Whitley integrates a similar multi-domain, combined focus into his role as deputy director of the Policy and Plans Directorate. Recently, he said, greater emphasis has been placed on incorporating language that any joint warfighter could understand.

“Before, the [planning] annexes … didn’t really talk about effects, but to do globally integrated operations, you need globally integrated planning,” he said. “We worked hard to have the conversations with the other combatant commanders (Plans and Policy Directorates) of here’s our plan, here’s how it impacts you, here are the risks and the opportunities.”

In addition to synchronizing operational plans with the other combatant commands, Whitley cited Operation Olympic Defender, a U.S.-led initiative to optimize combined space operations, as a success story for international collaboration.

“When you join into a named operation, that makes a huge difference, and it acts as a forcing function then to try and align or ask for policy changes,” he said. “These policy changes have to be driven by a why … it’s not just a case of ‘we need to share more,’ but rather ‘we need to share more, because …”

Opened to allies and partners in 2019, OOD now includes the U.S., Australia, Canada, the United Kingdom, and earlier this year extended membership offers to France, Germany and New Zealand. The forum seeks to strengthen the collective abilities of like-minded nations to deter conflict in space.

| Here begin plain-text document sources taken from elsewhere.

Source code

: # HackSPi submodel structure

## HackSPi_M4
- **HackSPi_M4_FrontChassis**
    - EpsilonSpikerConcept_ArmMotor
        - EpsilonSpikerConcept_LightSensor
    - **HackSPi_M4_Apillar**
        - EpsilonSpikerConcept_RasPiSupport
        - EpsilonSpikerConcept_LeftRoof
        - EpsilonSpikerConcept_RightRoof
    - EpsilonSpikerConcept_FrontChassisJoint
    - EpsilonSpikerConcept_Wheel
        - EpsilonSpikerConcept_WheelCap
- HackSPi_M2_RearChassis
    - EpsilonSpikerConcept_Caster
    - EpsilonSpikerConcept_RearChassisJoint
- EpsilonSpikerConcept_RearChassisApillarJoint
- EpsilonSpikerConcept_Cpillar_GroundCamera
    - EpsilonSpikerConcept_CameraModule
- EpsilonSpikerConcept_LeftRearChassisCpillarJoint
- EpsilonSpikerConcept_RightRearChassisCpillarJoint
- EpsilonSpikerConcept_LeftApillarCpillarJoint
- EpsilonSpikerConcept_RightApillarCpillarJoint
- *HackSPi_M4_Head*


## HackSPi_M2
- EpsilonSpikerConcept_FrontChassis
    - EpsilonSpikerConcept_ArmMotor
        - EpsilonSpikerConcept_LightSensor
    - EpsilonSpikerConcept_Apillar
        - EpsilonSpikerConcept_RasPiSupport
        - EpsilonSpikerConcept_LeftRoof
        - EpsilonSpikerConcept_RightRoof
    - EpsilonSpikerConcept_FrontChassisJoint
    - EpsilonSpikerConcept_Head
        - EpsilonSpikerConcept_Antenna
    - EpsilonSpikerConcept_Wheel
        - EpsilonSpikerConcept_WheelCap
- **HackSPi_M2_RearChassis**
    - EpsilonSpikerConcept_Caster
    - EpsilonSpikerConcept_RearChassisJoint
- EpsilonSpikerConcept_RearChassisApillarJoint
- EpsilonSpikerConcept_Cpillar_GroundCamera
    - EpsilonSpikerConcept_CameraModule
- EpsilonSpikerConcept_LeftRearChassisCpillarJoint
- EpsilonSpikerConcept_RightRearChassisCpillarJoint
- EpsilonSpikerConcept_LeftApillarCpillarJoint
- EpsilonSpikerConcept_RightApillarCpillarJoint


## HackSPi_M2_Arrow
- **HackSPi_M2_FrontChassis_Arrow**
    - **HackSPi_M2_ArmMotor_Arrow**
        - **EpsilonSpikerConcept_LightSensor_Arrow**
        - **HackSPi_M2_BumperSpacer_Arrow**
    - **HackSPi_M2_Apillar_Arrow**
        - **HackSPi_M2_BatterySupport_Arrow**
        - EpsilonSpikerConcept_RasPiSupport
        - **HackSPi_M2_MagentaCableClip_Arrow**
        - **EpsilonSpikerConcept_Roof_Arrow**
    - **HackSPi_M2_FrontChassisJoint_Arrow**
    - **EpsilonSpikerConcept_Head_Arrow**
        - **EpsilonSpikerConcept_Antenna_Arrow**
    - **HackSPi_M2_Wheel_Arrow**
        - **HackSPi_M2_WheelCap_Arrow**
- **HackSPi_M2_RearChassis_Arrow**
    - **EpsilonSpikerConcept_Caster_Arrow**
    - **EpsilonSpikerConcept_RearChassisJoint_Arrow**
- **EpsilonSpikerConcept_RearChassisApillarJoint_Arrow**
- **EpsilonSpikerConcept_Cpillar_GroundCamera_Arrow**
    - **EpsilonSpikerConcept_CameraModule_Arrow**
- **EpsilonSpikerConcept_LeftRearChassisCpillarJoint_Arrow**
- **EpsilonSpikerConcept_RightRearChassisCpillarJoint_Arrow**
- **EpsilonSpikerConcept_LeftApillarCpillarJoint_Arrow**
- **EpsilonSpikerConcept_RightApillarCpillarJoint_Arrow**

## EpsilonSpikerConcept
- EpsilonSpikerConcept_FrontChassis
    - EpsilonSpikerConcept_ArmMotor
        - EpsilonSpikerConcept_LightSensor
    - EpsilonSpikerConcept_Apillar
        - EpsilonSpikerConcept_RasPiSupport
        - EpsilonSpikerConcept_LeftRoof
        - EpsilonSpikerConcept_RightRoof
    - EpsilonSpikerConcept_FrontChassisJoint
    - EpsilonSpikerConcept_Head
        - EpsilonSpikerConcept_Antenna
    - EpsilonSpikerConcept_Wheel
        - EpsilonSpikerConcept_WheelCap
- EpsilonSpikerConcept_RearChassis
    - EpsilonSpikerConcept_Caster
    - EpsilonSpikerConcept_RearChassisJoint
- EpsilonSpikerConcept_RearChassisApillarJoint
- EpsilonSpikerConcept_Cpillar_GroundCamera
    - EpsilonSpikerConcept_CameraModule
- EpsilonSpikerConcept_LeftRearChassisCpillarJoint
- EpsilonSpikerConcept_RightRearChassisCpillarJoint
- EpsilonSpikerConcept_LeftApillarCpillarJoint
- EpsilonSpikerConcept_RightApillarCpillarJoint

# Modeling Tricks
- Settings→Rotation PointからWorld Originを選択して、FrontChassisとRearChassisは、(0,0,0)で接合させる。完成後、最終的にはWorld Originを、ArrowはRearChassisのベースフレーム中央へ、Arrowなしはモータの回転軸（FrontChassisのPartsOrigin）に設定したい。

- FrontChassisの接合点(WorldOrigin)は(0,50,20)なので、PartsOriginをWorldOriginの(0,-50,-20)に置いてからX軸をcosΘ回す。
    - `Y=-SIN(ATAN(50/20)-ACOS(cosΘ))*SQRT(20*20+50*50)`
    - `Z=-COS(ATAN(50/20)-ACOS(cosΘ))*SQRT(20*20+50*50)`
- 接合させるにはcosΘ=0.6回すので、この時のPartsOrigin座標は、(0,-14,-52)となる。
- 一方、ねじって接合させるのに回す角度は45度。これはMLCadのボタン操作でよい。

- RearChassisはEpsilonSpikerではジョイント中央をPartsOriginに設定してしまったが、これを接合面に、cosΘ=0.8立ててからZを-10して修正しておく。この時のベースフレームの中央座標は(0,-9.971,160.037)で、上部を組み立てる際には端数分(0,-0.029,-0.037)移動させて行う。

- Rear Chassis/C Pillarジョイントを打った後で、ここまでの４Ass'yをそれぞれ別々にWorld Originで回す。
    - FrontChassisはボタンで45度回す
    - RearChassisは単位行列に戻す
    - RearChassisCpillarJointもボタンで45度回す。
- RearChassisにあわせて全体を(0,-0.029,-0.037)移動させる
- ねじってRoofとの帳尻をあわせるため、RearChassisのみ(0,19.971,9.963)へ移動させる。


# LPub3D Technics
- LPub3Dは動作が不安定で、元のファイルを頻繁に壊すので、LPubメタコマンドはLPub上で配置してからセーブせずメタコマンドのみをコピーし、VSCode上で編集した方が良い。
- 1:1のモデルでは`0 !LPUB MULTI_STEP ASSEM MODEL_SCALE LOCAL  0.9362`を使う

Today, the command seeks to expand its warfighting advantage even further, which Whiting says is dependent upon intelligence-driven operations to understand the threats in the domain. To accomplish this, the command looks for opportunities to refine its unified operational picture through information-sharing with like-minded nations, commercial organizations, and intergovernmental agencies.

While these threats certainly include competitor counterspace capabilities, they also include space debris. As part of USSPACECOM’s commitment to responsible behaviors in space, the command continuously monitors the domain for possible conjunctions and communicates to owners and operators of potential risks to their satellites.

As the command celebrates five years, it also recognizes the incredible consequence of ensuring a conflict does not extend into space. Whiting remains confident though that, as long as spacefaring nations engage in safe and sustainable activities, humanity will remain free to continue the same exploration and discovery of space that has inspired him throughout his life.

“I was only just under two years old when Neil Armstrong walked out on the lunar surface … and I think in my lifetime, I’m going to see somebody walk out onto the Mars surface,” he said. “We want to make sure that no bad actors prevent that from happening, we want this exciting space future to be there for all mankind.”